Finally, the common space L is obtained. So, the feature data in the source domain after mapping is F_s = Y_s^TL, and the feature data from the target domain is F_t = Y_t^TL.

3 Experiments and results analysis

To evaluate the effectiveness of the proposed cross-corpus speech emotion recognition method, a number of experiments are conducted with some baseline methods on three commonly standard datasets, namely Berlin [47], NNIME [48], IEMOCAP [49], MSP-Improv [50], and MSP-PODCAST [51]. The specific statistics of each dataset are shown in Table 1.

Table 1 Database statistics

Full size table

3.1 Data preparation

Berlin dataset is a German emotional speech corpus recorded by the Technical University of Berlin. In this dataset, ten actors performed 7 emotions, including neutral, angry, fearful, happy, sad, disgusted, and bored. The sampling rate is 16 kHz. The dataset contains 233 male emotional sentences and 302 female emotional sentences saved in WAV format.

The NTHU-NTUA Chinese Interactive Multimodal Emotional Corpus (i.e., NNIME) is a multimodal dataset.

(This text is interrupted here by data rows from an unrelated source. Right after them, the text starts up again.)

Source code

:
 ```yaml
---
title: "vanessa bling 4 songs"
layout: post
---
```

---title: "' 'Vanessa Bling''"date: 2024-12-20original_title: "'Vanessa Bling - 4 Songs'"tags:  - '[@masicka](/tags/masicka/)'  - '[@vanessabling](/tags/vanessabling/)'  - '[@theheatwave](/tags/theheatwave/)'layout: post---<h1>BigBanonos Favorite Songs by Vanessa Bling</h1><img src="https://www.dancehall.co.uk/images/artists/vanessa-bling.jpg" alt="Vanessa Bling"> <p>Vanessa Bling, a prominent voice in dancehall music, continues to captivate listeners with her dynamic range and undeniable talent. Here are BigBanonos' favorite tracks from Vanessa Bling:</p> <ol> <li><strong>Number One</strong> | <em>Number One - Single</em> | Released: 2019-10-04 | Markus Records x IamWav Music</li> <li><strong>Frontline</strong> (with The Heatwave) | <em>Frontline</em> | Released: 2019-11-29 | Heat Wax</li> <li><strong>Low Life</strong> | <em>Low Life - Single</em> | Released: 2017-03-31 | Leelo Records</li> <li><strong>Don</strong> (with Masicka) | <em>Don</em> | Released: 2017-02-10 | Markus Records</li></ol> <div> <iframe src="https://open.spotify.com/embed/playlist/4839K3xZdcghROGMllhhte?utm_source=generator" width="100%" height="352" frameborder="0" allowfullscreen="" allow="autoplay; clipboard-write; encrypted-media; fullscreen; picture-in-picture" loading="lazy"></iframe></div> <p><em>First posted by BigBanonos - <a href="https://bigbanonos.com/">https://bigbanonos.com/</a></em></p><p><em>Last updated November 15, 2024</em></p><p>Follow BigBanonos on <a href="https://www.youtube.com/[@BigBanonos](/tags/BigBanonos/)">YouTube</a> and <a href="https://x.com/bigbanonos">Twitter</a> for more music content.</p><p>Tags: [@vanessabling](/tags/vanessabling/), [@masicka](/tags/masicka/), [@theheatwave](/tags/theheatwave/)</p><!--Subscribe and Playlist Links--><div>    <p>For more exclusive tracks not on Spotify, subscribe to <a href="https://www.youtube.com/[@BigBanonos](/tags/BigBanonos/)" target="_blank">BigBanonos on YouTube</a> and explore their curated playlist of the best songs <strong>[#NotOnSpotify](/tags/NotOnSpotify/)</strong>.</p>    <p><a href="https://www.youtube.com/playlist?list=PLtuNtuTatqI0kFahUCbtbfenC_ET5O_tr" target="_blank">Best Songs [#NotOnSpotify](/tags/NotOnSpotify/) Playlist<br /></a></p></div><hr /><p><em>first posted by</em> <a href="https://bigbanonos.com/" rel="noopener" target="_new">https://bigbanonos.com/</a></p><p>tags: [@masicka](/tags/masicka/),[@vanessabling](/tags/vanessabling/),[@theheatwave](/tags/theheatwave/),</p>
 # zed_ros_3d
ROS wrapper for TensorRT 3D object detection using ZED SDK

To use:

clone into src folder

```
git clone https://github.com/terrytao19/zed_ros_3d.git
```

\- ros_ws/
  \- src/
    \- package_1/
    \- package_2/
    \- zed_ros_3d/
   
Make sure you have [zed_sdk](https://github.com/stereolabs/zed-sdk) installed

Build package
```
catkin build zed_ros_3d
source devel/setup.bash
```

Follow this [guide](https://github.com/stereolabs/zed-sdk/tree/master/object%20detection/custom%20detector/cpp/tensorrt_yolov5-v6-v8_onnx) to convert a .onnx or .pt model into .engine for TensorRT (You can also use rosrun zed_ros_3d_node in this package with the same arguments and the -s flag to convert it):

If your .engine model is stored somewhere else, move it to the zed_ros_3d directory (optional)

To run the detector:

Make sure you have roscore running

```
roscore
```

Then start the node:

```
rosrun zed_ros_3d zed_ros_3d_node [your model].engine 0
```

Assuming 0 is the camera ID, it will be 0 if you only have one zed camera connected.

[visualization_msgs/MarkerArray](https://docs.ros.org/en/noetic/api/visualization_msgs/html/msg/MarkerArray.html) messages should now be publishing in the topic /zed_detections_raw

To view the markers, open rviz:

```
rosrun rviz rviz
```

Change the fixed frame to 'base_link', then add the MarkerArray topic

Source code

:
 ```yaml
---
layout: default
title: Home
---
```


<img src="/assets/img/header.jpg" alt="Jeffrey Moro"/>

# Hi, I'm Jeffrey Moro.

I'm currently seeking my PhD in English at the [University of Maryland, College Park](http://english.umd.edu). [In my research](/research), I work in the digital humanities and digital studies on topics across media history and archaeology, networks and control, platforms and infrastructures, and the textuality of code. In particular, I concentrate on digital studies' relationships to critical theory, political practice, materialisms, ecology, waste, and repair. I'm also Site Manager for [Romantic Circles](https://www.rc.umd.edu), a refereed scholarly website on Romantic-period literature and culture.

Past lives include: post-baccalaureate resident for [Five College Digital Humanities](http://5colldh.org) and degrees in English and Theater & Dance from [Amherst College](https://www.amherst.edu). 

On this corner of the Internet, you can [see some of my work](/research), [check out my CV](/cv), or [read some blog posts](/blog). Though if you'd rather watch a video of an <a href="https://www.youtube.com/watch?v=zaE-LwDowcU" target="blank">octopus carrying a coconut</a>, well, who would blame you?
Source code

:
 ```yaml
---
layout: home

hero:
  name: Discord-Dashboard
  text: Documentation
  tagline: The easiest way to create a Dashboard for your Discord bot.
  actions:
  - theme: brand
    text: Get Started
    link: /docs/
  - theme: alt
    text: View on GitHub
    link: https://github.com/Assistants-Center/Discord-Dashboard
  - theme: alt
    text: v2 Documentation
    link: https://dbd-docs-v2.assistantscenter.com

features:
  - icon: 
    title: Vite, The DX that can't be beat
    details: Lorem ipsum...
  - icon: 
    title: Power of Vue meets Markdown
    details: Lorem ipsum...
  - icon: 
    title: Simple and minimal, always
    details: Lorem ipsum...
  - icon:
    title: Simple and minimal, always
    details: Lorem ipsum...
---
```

In this dataset, audio, video, ECG, etc. were recorded for 44 actors during oral interactions. There are 6 emotions including anger, happy, sad, neutral, frustration, and surprise in this dataset. The audio sampling rate is 16 kHz. The dataset also contains annotation results from 49 annotators in different perspectives.

IEMOCAP, known as the Interactive Emotional Binary Motion Capture Database, is recorded by the Speech Analysis and Interpretation Laboratory at the University of Southern California. Ten emotions are shown by recording the expressions, movements, and audio of 10 actors in this dataset. Twelve hours of data are contained in this dataset. The audio sampling rate is 16 kHz. Considering the relevance and ambiguity of different types of emotions, 4 typical emotions (angry, neutral, happy, and sad) audio data were selected from the above three datasets in this paper.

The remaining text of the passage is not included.